• [EXERCISE]
Please print out the entries below unchanged and skip the images.

• [RECORD EXCERPTS]
═══
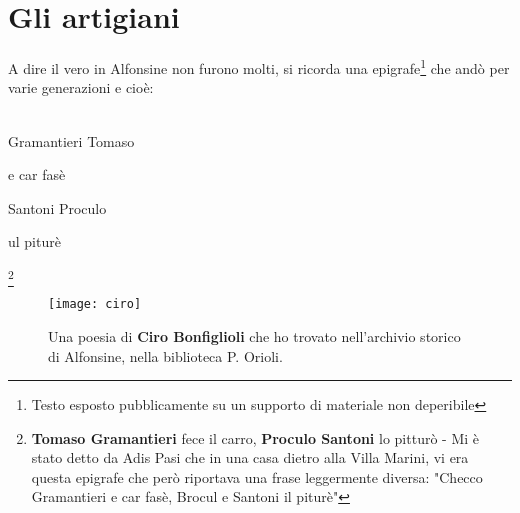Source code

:
\chapter{Gli artigiani}

A dire il vero in Alfonsine non furono molti, si ricorda una epigrafe\footnote{Testo esposto pubblicamente su un supporto di materiale non deperibile} che andò per varie generazioni e cioè:
\\\\
\textcal \Huge
	\centerline{Gramantieri Tomaso}
	\centerline{e car fasè}
	\centerline{Santoni Proculo}
	\centerline{ul piturè}\normalfont \normalsize \footnote{\textbf{Tomaso Gramantieri} fece il carro, \textbf{Proculo Santoni} lo pitturò - Mi è stato detto da Adis Pasi che in una casa dietro alla Villa Marini, vi era questa epigrafe che però riportava una frase leggermente diversa: "Checco Gramantieri e car fasè, Brocul e Santoni il piturè"}


 \begin{figure}[htb]
    \centering
    \vspace{-0.3cm}
    \texttt{[image: ciro]}
    \caption[Poesia Ciro Bonfiglioli]{Una poesia di \textbf{Ciro Bonfiglioli} che ho trovato nell'archivio storico di Alfonsine, nella biblioteca P. Orioli.\label{fig:ciro}}
    \vspace{-0.7cm}
\end{figure}


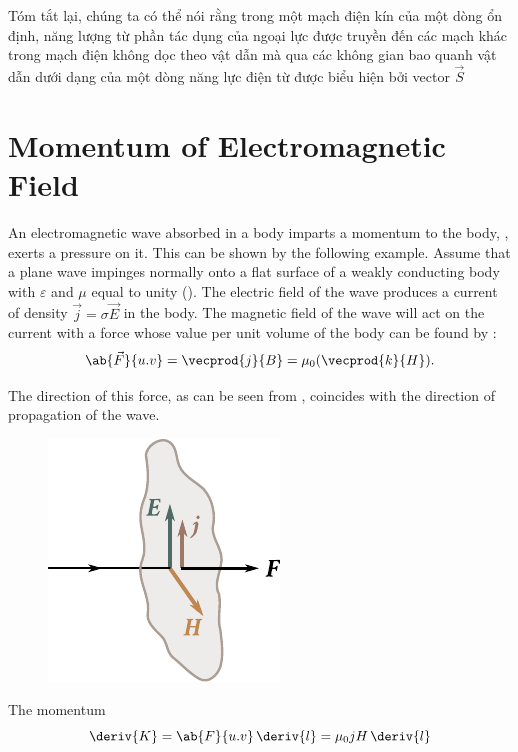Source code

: Tóm tắt lại, chúng ta có thể nói rằng trong một mạch điện kín của một dòng ổn định, năng lượng từ phần tác dụng của ngoại lực được truyền đến các mạch khác trong mạch điện không dọc theo vật dẫn mà qua các không gian bao quanh vật dẫn dưới dạng của một dòng năng lực điện từ được biểu hiện bởi vector $\vec{S}$

\section{Momentum of Electromagnetic Field}\label{sec:15_5}

An electromagnetic wave absorbed in a body imparts a momentum to the body, \ie, exerts a pressure on it.
This can be shown by the following example.
Assume that a plane wave impinges normally onto a flat surface of a weakly conducting body with $\varepsilon$ and $\mu$ equal to unity ().
The electric field of the wave produces a current of density $\vec{j} = \sigma\vec{E}$ in the body.
The magnetic field of the wave will act on the current with a force whose value per unit volume of the body can be found by :
\begin{equation*}
    \ab{\vec{F}}{u.v} = \vecprod{j}{B} = \mu_0 (\vecprod{k}{H}).
\end{equation*}

\noindent
The direction of this force, as can be seen from , coincides with the direction of propagation of the wave.

\begin{figure}[!htb]
	\begin{center}
		\includegraphics[scale=1]{figures/ch_15/fig_15_4.pdf}
		\caption[]{}
		\label{fig:15_4}
	\end{center}
	\vspace{-0.8cm}
\end{figure}

The momentum
\begin{equation}\label{eq:15_33}
    \deriv{K} = \ab{F}{u.v}\, \deriv{l} = \mu_0 j H\, \deriv{l}
\end{equation}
═══
• [RESPONSE AREA]
Source code

:
\chapter{Gli artigiani}

A dire il vero in Alfonsine non furono molti, si ricorda una epigrafe\footnote{Testo esposto pubblicamente su un supporto di materiale non deperibile} che andò per varie generazioni e cioè:
\\\\
\textcal \Huge
	\centerline{Gramantieri Tomaso}
	\centerline{e car fasè}
	\centerline{Santoni Proculo}
	\centerline{ul piturè}\normalfont \normalsize \footnote{\textbf{Tomaso Gramantieri} fece il carro, \textbf{Proculo Santoni} lo pitturò - Mi è stato detto da Adis Pasi che in una casa dietro alla Villa Marini, vi era questa epigrafe che però riportava una frase leggermente diversa: "Checco Gramantieri e car fasè, Brocul e Santoni il piturè"}


 \begin{figure}[htb]
    \centering
    \vspace{-0.3cm}
    \texttt{[image: ciro]}
    \caption[Poesia Ciro Bonfiglioli]{Una poesia di \textbf{Ciro Bonfiglioli} che ho trovato nell'archivio storico di Alfonsine, nella biblioteca P. Orioli.\label{fig:ciro}}
    \vspace{-0.7cm}
\end{figure}


Source code

: Tóm tắt lại, chúng ta có thể nói rằng trong một mạch điện kín của một dòng ổn định, năng lượng từ phần tác dụng của ngoại lực được truyền đến các mạch khác trong mạch điện không dọc theo vật dẫn mà qua các không gian bao quanh vật dẫn dưới dạng của một dòng năng lực điện từ được biểu hiện bởi vector $\vec{S}$

\section{Momentum of Electromagnetic Field}\label{sec:15_5}

An electromagnetic wave absorbed in a body imparts a momentum to the body, \ie, exerts a pressure on it.
This can be shown by the following example.
Assume that a plane wave impinges normally onto a flat surface of a weakly conducting body with $\varepsilon$ and $\mu$ equal to unity ().
The electric field of the wave produces a current of density $\vec{j} = \sigma\vec{E}$ in the body.
The magnetic field of the wave will act on the current with a force whose value per unit volume of the body can be found by :
\begin{equation*}
    \ab{\vec{F}}{u.v} = \vecprod{j}{B} = \mu_0 (\vecprod{k}{H}).
\end{equation*}

\noindent
The direction of this force, as can be seen from , coincides with the direction of propagation of the wave.

\begin{figure}[!htb]
	\begin{center}
		\includegraphics[scale=1]{figures/ch_15/fig_15_4.pdf}
		\caption[]{}
		\label{fig:15_4}
	\end{center}
	\vspace{-0.8cm}
\end{figure}

The momentum
\begin{equation}\label{eq:15_33}
    \deriv{K} = \ab{F}{u.v}\, \deriv{l} = \mu_0 j H\, \deriv{l}
\end{equation}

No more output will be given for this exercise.